▶ Work request
Search the material below for the word "where". Copy every line that has it.
** Opening Material supplied block **
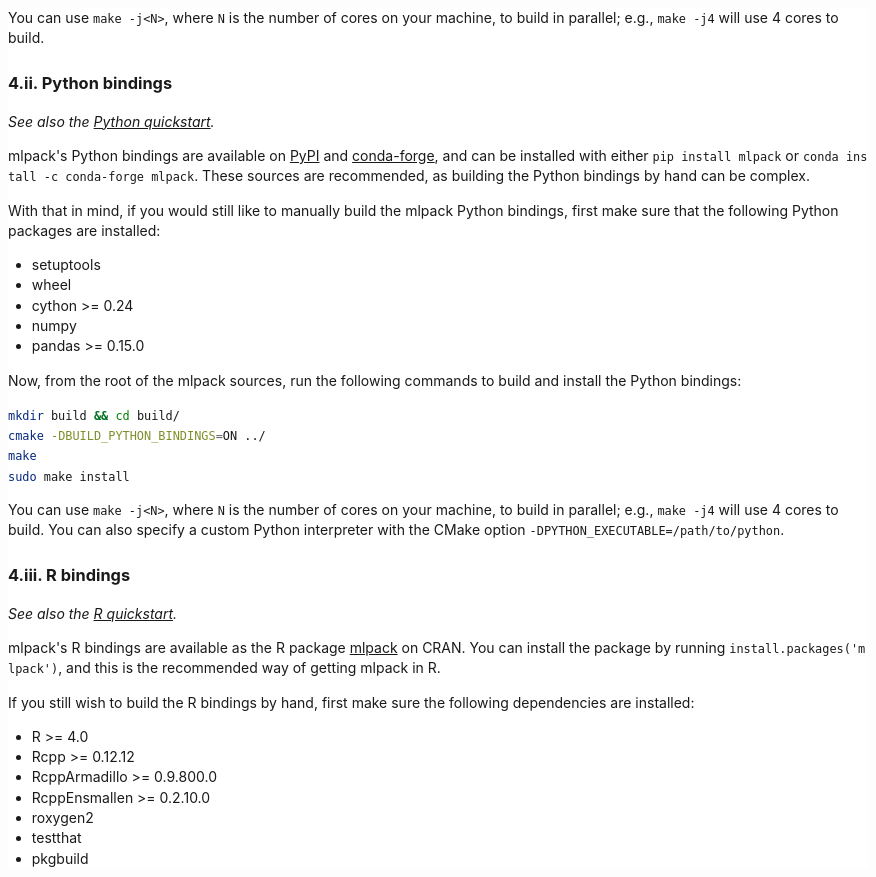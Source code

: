 You can use `make -j<N>`, where `N` is the number of cores on your machine, to
build in parallel; e.g., `make -j4` will use 4 cores to build.

### 4.ii. Python bindings

*See also the [Python quickstart](doc/quickstart/python.md).*

mlpack's Python bindings are available on
[PyPI](https://pypi.org/project/mlpack/) and
[conda-forge](https://anaconda.org/conda-forge/mlpack), and can be installed
with either `pip install mlpack` or `conda install -c conda-forge mlpack`.
These sources are recommended, as building the Python bindings by hand can be
complex.

With that in mind, if you would still like to manually build the mlpack Python
bindings, first make sure that the following Python packages are installed:

 - setuptools
 - wheel
 - cython >= 0.24
 - numpy
 - pandas >= 0.15.0

Now, from the root of the mlpack sources, run the following commands to build
and install the Python bindings:

```sh
mkdir build && cd build/
cmake -DBUILD_PYTHON_BINDINGS=ON ../
make
sudo make install
```

You can use `make -j<N>`, where `N` is the number of cores on your machine, to
build in parallel; e.g., `make -j4` will use 4 cores to build.  You can also
specify a custom Python interpreter with the CMake option
`-DPYTHON_EXECUTABLE=/path/to/python`.

### 4.iii. R bindings

*See also the [R quickstart](doc/quickstart/R.md).*

mlpack's R bindings are available as the R package
[mlpack](https://cran.r-project.org/web/packages/mlpack/index.html) on CRAN.
You can install the package by running `install.packages('mlpack')`, and this is
the recommended way of getting mlpack in R.

If you still wish to build the R bindings by hand, first make sure the following
dependencies are installed:

 - R >= 4.0
 - Rcpp >= 0.12.12
 - RcppArmadillo >= 0.9.800.0
 - RcppEnsmallen >= 0.2.10.0
 - roxygen2
 - testthat
 - pkgbuild
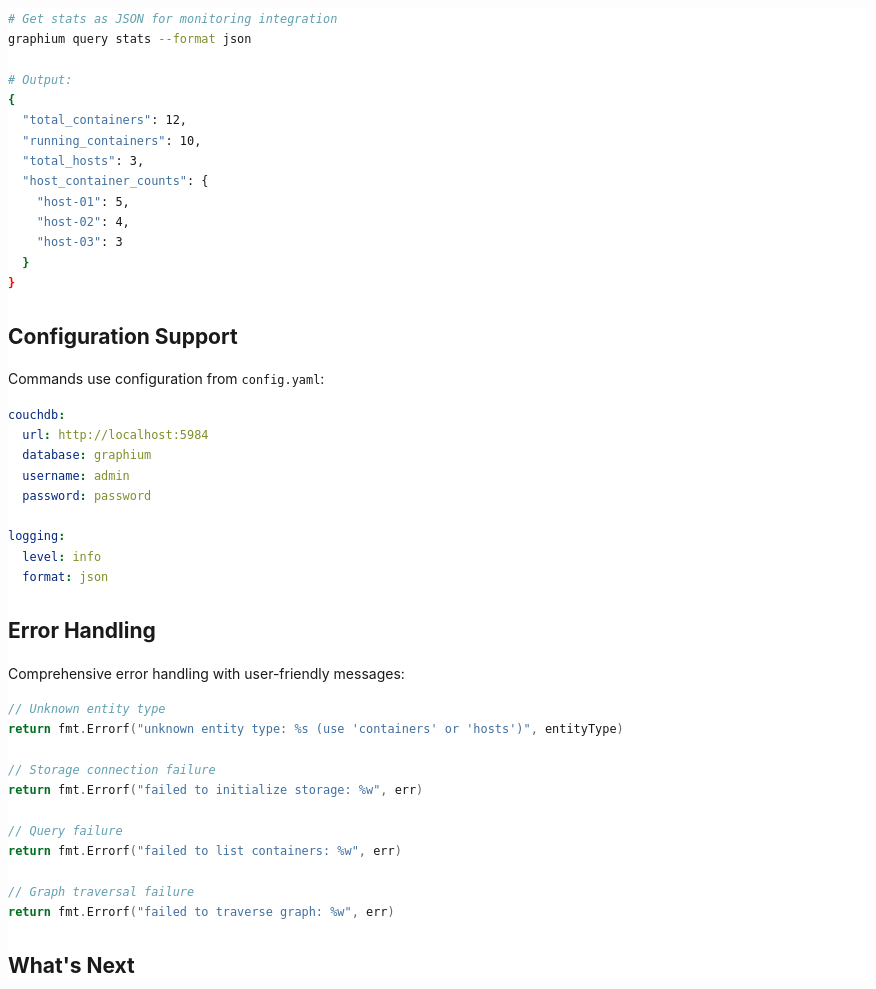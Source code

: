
 ```bash
# Get stats as JSON for monitoring integration
graphium query stats --format json

# Output:
{
  "total_containers": 12,
  "running_containers": 10,
  "total_hosts": 3,
  "host_container_counts": {
    "host-01": 5,
    "host-02": 4,
    "host-03": 3
  }
}
```

## Configuration Support

Commands use configuration from `config.yaml`:

```yaml
couchdb:
  url: http://localhost:5984
  database: graphium
  username: admin
  password: password

logging:
  level: info
  format: json
```

## Error Handling

Comprehensive error handling with user-friendly messages:

```go
// Unknown entity type
return fmt.Errorf("unknown entity type: %s (use 'containers' or 'hosts')", entityType)

// Storage connection failure
return fmt.Errorf("failed to initialize storage: %w", err)

// Query failure
return fmt.Errorf("failed to list containers: %w", err)

// Graph traversal failure
return fmt.Errorf("failed to traverse graph: %w", err)
```

## What's Next
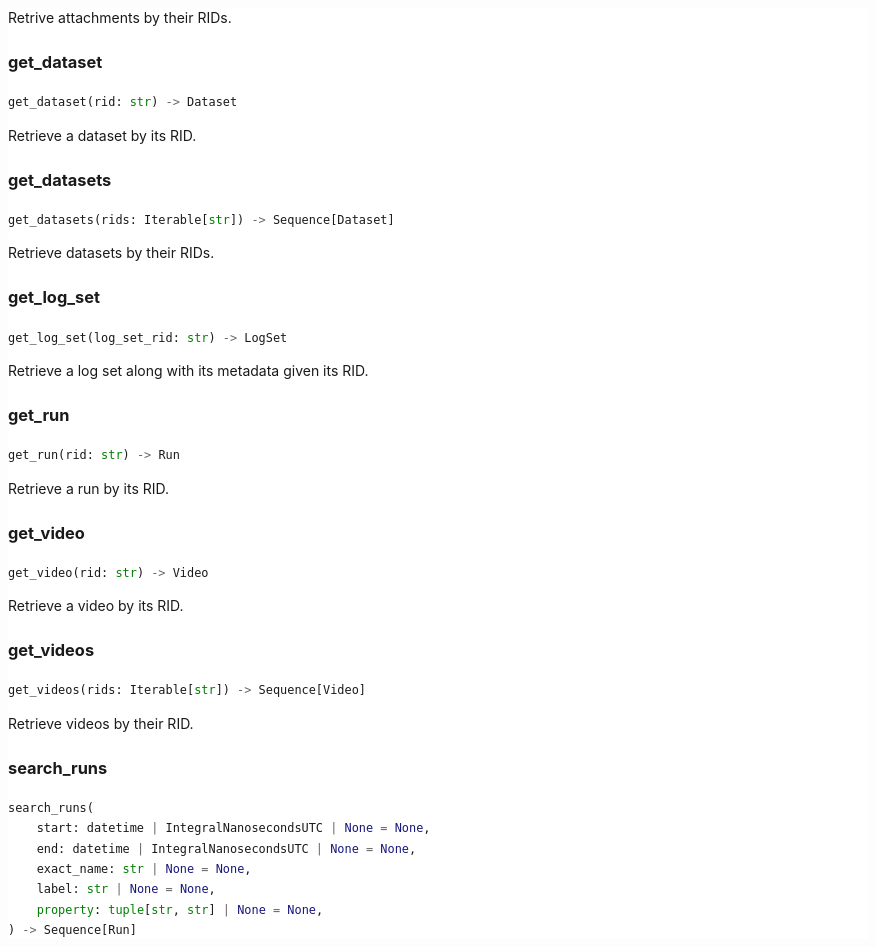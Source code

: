 Retrive attachments by their RIDs.

### get_dataset

```python
get_dataset(rid: str) -> Dataset
```

Retrieve a dataset by its RID.

### get_datasets

```python
get_datasets(rids: Iterable[str]) -> Sequence[Dataset]
```

Retrieve datasets by their RIDs.

### get_log_set

```python
get_log_set(log_set_rid: str) -> LogSet
```

Retrieve a log set along with its metadata given its RID.

### get_run

```python
get_run(rid: str) -> Run
```

Retrieve a run by its RID.

### get_video

```python
get_video(rid: str) -> Video
```

Retrieve a video by its RID.

### get_videos

```python
get_videos(rids: Iterable[str]) -> Sequence[Video]
```

Retrieve videos by their RID.

### search_runs

```python
search_runs(
    start: datetime | IntegralNanosecondsUTC | None = None,
    end: datetime | IntegralNanosecondsUTC | None = None,
    exact_name: str | None = None,
    label: str | None = None,
    property: tuple[str, str] | None = None,
) -> Sequence[Run]
```
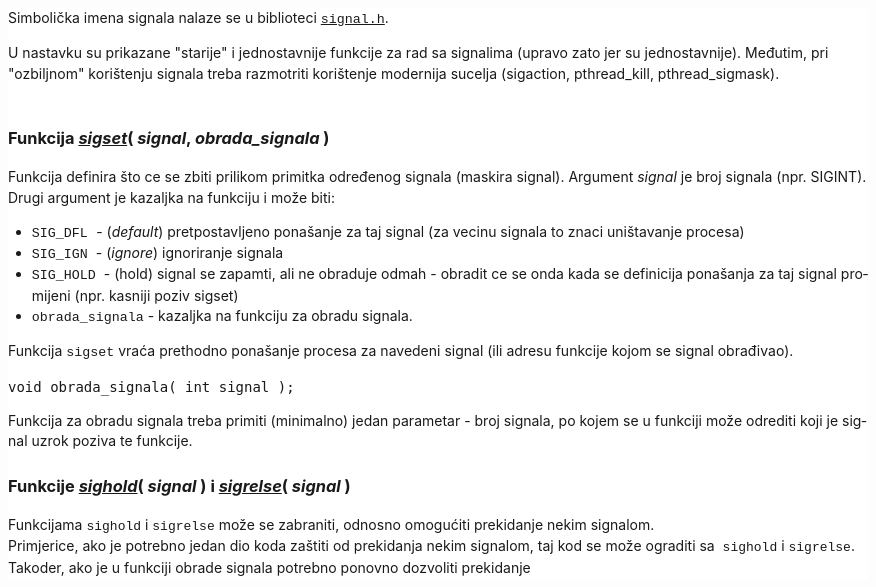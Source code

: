 </div>

</span>

<p><span lang="hr">Simbolička imena signala nalaze se u biblioteci <tt><span style="font-size:10.0pt;
font-family:&quot;Courier New&quot;">
<a href="http://www.opengroup.org/onlinepubs/009695399/basedefs/signal.h.html">signal.h</a></span></tt>.</span></p>
<p>U nastavku su prikazane "starije" i jednostavnije funkcije za rad sa 
signalima (upravo zato jer su jednostavnije). Međutim, pri "ozbiljnom" 
korištenju signala treba razmotriti korištenje modernija sucelja (sigaction, 
pthread_kill, pthread_sigmask).<br>
&nbsp;</p><span lang="hr">
<h3>Funkcija <i>
<a href="http://pubs.opengroup.org/onlinepubs/9699919799/functions/sighold.html">
sigset</a></i>(<i> signal</i>, <i>obrada_signala </i>)</h3>

<p>Funkcija definira što ce se zbiti prilikom primitka određenog signala 
(maskira signal). Argument <i>signal</i> je broj signala (npr. SIGINT). Drugi 
argument je kazaljka na funkciju i može biti:</p>
<ul type="disc">
 <li class="MsoNormal" style="mso-margin-top-alt:auto;mso-margin-bottom-alt:auto;
     mso-list:l0 level1 lfo1;tab-stops:list 36.0pt"><tt>
	<span style="font-size:
     10.0pt;font-family:&quot;Courier New&quot;">SIG_DFL</span> </tt>- (<i>default</i>) 
	pretpostavljeno ponašanje za taj signal (za vecinu signala to znaci 
	uništavanje procesa)</li>
 <li class="MsoNormal" style="mso-margin-top-alt:auto;mso-margin-bottom-alt:auto;
     mso-list:l0 level1 lfo1;tab-stops:list 36.0pt"><tt><span style="font-size:
     10.0pt;font-family:&quot;Courier New&quot;">SIG_IGN </span></tt>- (<i>ignore</i>) 
	ignoriranje signala</li>
 <li class="MsoNormal" style="mso-margin-top-alt:auto;mso-margin-bottom-alt:auto;
     mso-list:l0 level1 lfo1;tab-stops:list 36.0pt"><tt><span style="font-size:
     10.0pt;font-family:&quot;Courier New&quot;">SIG_HOLD </span></tt>- (hold) signal se 
	zapamti, ali ne obraduje odmah - obradit ce se onda kada se definicija 
	ponašanja za taj signal promijeni (npr. kasniji poziv sigset)</li>
 <li class="MsoNormal" style="mso-margin-top-alt:auto;mso-margin-bottom-alt:auto;
     mso-list:l0 level1 lfo1;tab-stops:list 36.0pt"><tt><span style="font-size:
     10.0pt;font-family:&quot;Courier New&quot;">obrada_signala</span></tt> - kazaljka<span lang="hr"> na funkciju 
	za obradu signala.</span></li>
</ul>

<p>Funkcija <tt>
<span style="font-size: 10.0pt; font-family: Courier New">sigset</span></tt><span lang="hr"> 
vraća prethodno ponašanje procesa za navedeni signal (ili adresu funkcije kojom 
se signal obrađivao).</span></p></span>
<pre>void obrada_signala( int signal );</pre>
<span lang="hr">
<p>Funkcija za obradu signala treba primiti (minimalno) jedan parametar - broj 
signala, po kojem se u funkciji može odrediti koji je signal uzrok poziva te 
funkcije.</p>
<h3>Funkcije <i>
<a href="http://pubs.opengroup.org/onlinepubs/9699919799/functions/sighold.html">
sighold</a></i>( <i>signal</i> ) i <i>
<a href="http://pubs.opengroup.org/onlinepubs/9699919799/functions/sighold.html">
sigrelse</a></i>( <i>signal</i> )</h3>
<p>Funkcijama <font face="Courier New" size="2">sighold</font> i 
<font face="Courier New" size="2">sigrelse</font><span lang="hr"> može se 
zabraniti, odnosno omogućiti prekidanje nekim signalom.<br>
Primjerice, ako je potrebno jedan dio koda zaštiti od prekidanja nekim signalom, 
taj kod se može ograditi sa&nbsp; <font face="Courier New" size="2">sighold</font> 
i </span><font face="Courier New" size="2">sigrelse</font><span lang="hr">. 
Takoder, ako je u funkciji obrade signala potrebno ponovno dozvoliti prekidanje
** Closing Material supplied block **
▶ Result
: You can use `make -j<N>`, where `N` is the number of cores on your machine, to
You can use `make -j<N>`, where `N` is the number of cores on your machine, to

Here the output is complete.